#### [Task input]
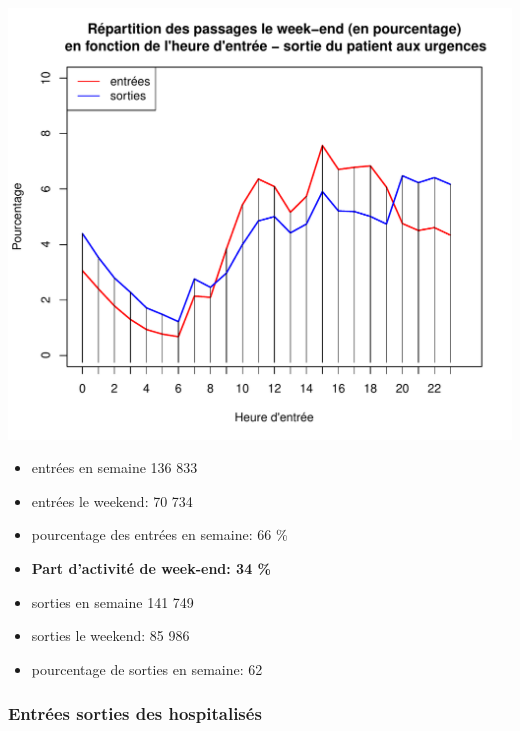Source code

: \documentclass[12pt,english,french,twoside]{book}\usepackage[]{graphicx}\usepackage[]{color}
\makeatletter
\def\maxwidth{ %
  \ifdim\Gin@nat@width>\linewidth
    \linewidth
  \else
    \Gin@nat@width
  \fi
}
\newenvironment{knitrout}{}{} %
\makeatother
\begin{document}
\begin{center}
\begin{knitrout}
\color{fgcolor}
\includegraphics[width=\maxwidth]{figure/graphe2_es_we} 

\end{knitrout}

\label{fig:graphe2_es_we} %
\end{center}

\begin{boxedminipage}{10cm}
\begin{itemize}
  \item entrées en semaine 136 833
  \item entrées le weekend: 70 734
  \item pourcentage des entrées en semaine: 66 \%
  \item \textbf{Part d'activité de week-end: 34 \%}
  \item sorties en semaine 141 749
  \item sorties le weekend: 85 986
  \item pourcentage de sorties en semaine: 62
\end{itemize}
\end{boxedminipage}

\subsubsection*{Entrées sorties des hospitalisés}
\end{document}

---

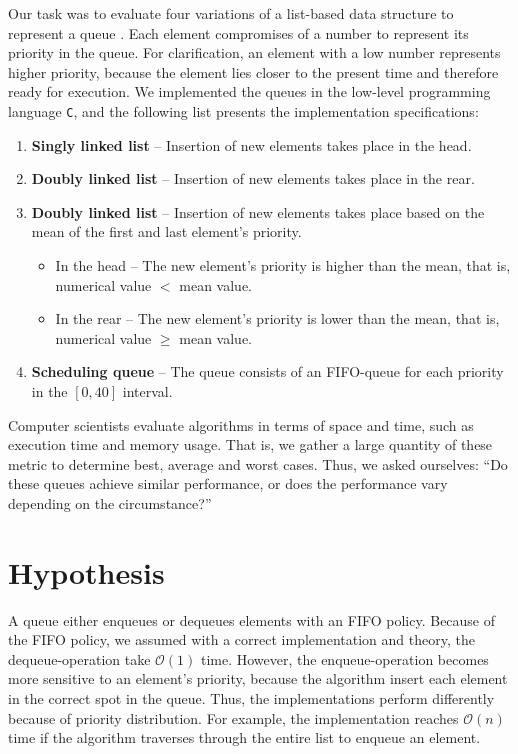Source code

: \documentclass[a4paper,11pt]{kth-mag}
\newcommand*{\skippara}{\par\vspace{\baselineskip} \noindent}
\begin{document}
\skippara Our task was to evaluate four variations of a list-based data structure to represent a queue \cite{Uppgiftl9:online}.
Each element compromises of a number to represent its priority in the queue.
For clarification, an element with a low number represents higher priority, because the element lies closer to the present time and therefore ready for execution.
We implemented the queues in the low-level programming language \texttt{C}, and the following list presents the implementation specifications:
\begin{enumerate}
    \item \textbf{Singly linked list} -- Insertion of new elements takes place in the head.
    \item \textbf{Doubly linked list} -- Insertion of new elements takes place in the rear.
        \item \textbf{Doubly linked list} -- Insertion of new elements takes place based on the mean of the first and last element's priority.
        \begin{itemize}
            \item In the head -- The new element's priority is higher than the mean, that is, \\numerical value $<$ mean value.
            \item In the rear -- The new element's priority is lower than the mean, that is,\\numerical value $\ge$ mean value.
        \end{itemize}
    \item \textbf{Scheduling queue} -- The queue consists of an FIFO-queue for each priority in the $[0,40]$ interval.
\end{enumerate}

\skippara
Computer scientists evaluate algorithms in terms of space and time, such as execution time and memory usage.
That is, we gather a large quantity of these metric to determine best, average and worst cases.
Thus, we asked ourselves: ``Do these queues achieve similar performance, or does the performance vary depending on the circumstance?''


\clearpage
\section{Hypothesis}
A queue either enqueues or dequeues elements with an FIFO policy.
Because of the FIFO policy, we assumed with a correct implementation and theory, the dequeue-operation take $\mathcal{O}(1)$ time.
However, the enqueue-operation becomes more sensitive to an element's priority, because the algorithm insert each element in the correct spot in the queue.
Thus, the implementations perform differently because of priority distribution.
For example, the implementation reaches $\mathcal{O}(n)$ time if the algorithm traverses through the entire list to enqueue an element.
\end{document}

#### [Problem details]
Locate the word "list" in the entries, and copy every line where it is found.

#### [Exercise answer]
\skippara Our task was to evaluate four variations of a list-based data structure to represent a queue \cite{Uppgiftl9:online}.
We implemented the queues in the low-level programming language \texttt{C}, and the following list presents the implementation specifications:
    \item \textbf{Singly linked list} -- Insertion of new elements takes place in the head.
    \item \textbf{Doubly linked list} -- Insertion of new elements takes place in the rear.
        \item \textbf{Doubly linked list} -- Insertion of new elements takes place based on the mean of the first and last element's priority.
For example, the implementation reaches $\mathcal{O}(n)$ time if the algorithm traverses through the entire list to enqueue an element.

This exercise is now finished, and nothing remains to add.